There are many special functions that have very nice limit properties. These are not necessarily easy to prove. We'll have a look at some limits of special functions here in this appendix. You can skip this if you believe the results.

We'll need to establish a couple of useful inequalities before we start cranking out results. It would be nice to use simple trigonometric identities for these, but at first we need to relate the angle $$x$$ to trigonometric quantities so we can compare them. This requires a picture. Figure 1 shows a few triangles associated with the angle $$x$$, superimposed on the unit circle. The length of the red segment is $$\sin x$$. The length of the arc of the unit circle from A to D is $$x$$ - the angle in radians. Observe that the red segment is perpendicular to OA, so point A is farther from point D than the point E is, so the length of the arc from A to D is greater than the length of the red segment. This immediately shows one very useful result:

Theorem: [SineCompare] If $$0\lt x\lt \frac\pi2$$ then $\sin x \lt x.$
Note that if we basically turn the picture upside down, we also have a result for negative $$x$$. In general we can write $\vert\sin x\vert\lt \vert x\vert.$

Figure 1: Triangles in the unit circle associated with angle $$x$$

The length of the blue segment is $$\tan x$$. The triangle BCD is a right triangle whose hypotenuse is the segment from B to C. This means that the distance from B to C is greater than the distance from B to D. Thus the the path from A to B to D is shorter than the blue segment. On the other hand, the piecewise linear path from A to D passing through B is longer than the arc from A to D, since the arc lies inside the other path. This all means that

Theorem: [TanCompare] If $$0\lt x\lt \frac\pi2$$ then $x\lt \tan x.$
Again we can tip the picture to get a result for negative $$x$$ as well. We conclude through these simple geometric arguments that for any nonzero angle $$x$$ between $$-\pi/2$$ and $$\pi/2$$ we have $\vert\sin x\vert \lt \vert x\vert \lt \vert\tan x\vert.$

Next, we want to find an inequality involving the cosine function. In order to avoid cluttering our picture excessively, we have reproduced it in Figure 2, with different segments emphasized.

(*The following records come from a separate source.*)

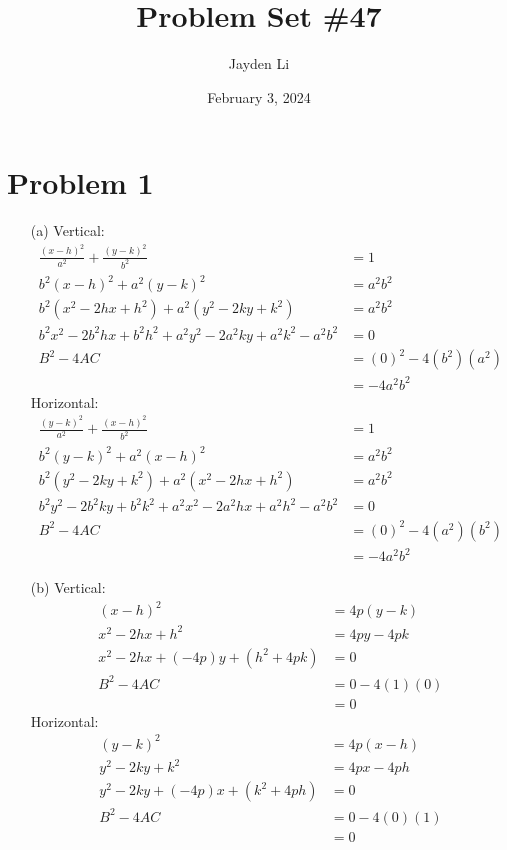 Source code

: \documentclass{article}
\title{Problem Set \#47}
\author{Jayden Li}
\date{February 3, 2024}
\begin{document}
\setlength{\abovedisplayskip}{0pt}
\fontsize{12pt}{12pt}\selectfont
\maketitle

\section*{Problem 1}
\begin{itemize}
\item[(a)]
	Vertical:
	\begin{align*}
		\frac{(x-h)^2}{a^2}+\frac{(y-k)^2}{b^2}&=1 \\
		b^2(x-h)^2+a^2(y-k)^2&=a^2b^2 \\
		b^2\left(x^2-2hx+h^2\right)+a^2\left(y^2-2ky+k^2\right)&=a^2b^2 \\
		b^2x^2-2b^2hx+b^2h^2+a^2y^2-2a^2ky+a^2k^2-a^2b^2&=0 \\
		B^2-4AC&=(0)^2-4\left(b^2\right)\left(a^2\right) \\
		&=\boxed{-4a^2b^2}
	\end{align*}
	Horizontal:
	\begin{align*}
		\frac{(y-k)^2}{a^2}+\frac{(x-h)^2}{b^2}&=1 \\
		b^2(y-k)^2+a^2(x-h)^2&=a^2b^2 \\
		b^2\left(y^2-2ky+k^2\right)+a^2\left(x^2-2hx+h^2\right)&=a^2b^2 \\
		b^2y^2-2b^2ky+b^2k^2+a^2x^2-2a^2hx+a^2h^2-a^2b^2&=0 \\
		B^2-4AC&=(0)^2-4\left(a^2\right)\left(b^2\right) \\
		&=\boxed{-4a^2b^2}
	\end{align*}

\item[(b)]
	Vertical:
	\begin{align*}
		(x-h)^2&=4p(y-k) \\
		x^2-2hx+h^2&=4py-4pk \\
		x^2-2hx+(-4p)y+\left(h^2+4pk\right)&=0 \\
		B^2-4AC&=0-4(1)(0) \\
		&=\boxed{0}
	\end{align*}
	Horizontal:
	\begin{align*}
		(y-k)^2&=4p(x-h) \\
		y^2-2ky+k^2&=4px-4ph \\
		y^2-2ky+(-4p)x+\left(k^2+4ph\right)&=0 \\
		B^2-4AC&=0-4(0)(1) \\
		&=\boxed{0}
	\end{align*}


\end{itemize}
\end{document}
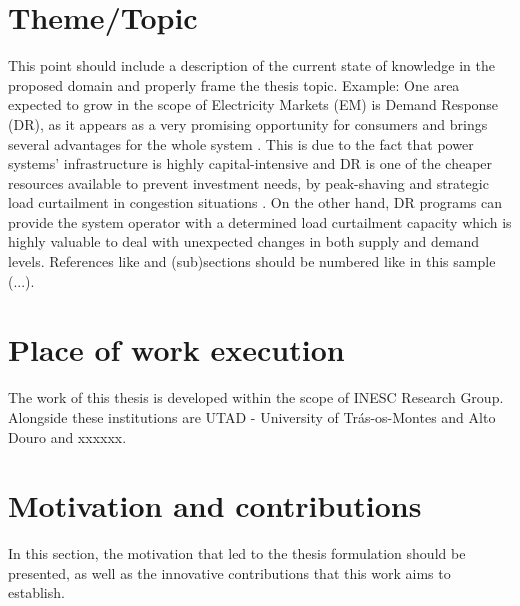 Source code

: \documentclass[12pt]{article}
\begin{document}
\section{Theme/Topic} 
This point should include a description of the current state of knowledge in the proposed domain and properly frame the thesis topic.
Example: One area expected to grow in the scope of Electricity Markets (EM) is Demand Response (DR), as it appears as a very promising opportunity for consumers and brings several advantages for the whole system \cite{Hunt}. This is due to the fact that power systems’ infrastructure is highly capital-intensive and DR is one of the cheaper resources available to prevent investment needs, by peak-shaving and strategic load curtailment in congestion situations \cite{Aalami}. On the other hand, DR programs can provide the system operator with a determined load curtailment capacity which is highly valuable to deal with unexpected changes in both supply and demand levels. References like \cite{Walawalkar} and (sub)sections should be numbered like in this sample (...).

\section{Place of work execution}
The work of this thesis is developed within the scope of INESC Research Group. Alongside these institutions are UTAD - University of Trás-os-Montes and Alto Douro and xxxxxx.

\section{Motivation and contributions}
In this section, the motivation that led to the thesis formulation should be presented, as well as the innovative contributions that this work aims to establish.
\end{document}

Figure 2: Triangles in the unit circle associated with angle $$x$$

We see that the length of the segment OE is $$\cos x$$, so that the length of the cyan segment is $$1=\cos x$$. The crimson segment is the base of a right triangle with hypotenuse AD. That hypotenuse lies inside the arc AD, which we already noted had length $$x$$. This gives

Theorem: [CosCompare] If $$0\lt x\lt \frac\pi2$$ then $1-\cos x \lt x.$
Another way of writing this is to say $1-x\lt \cos x.$ When $$x$$ is negative, we can tip the picture to show that $$1-\vert x\vert \lt \cos x.$$ for all nonzero values of $$x$$ between $$-\frac\pi2$$ and $$\frac\pi2$$.

At this point we can talk about limits of the basic trigonometric functions. For any positive $$\epsilon$$ we can choose $$\delta=\epsilon$$ and use [SineCompare] to see that \begin{align*} \vert \sin x - 0\vert \lt \vert x - 0\vert\lt \epsilon. \end{align*} This means that

Theorem: [SineZeroLimit] $\lim_{x\to 0} \sin x = 0.$
Likewise [CosCompare] shows that \begin{align*} \vert \cos x - 1\vert &\lt \vert x\vert\\ &\lt \epsilon, \end{align*} which establishes the following theorem.
Theorem: [CosineZeroLimit] $\lim_{x\to 0}\cos x = 1.$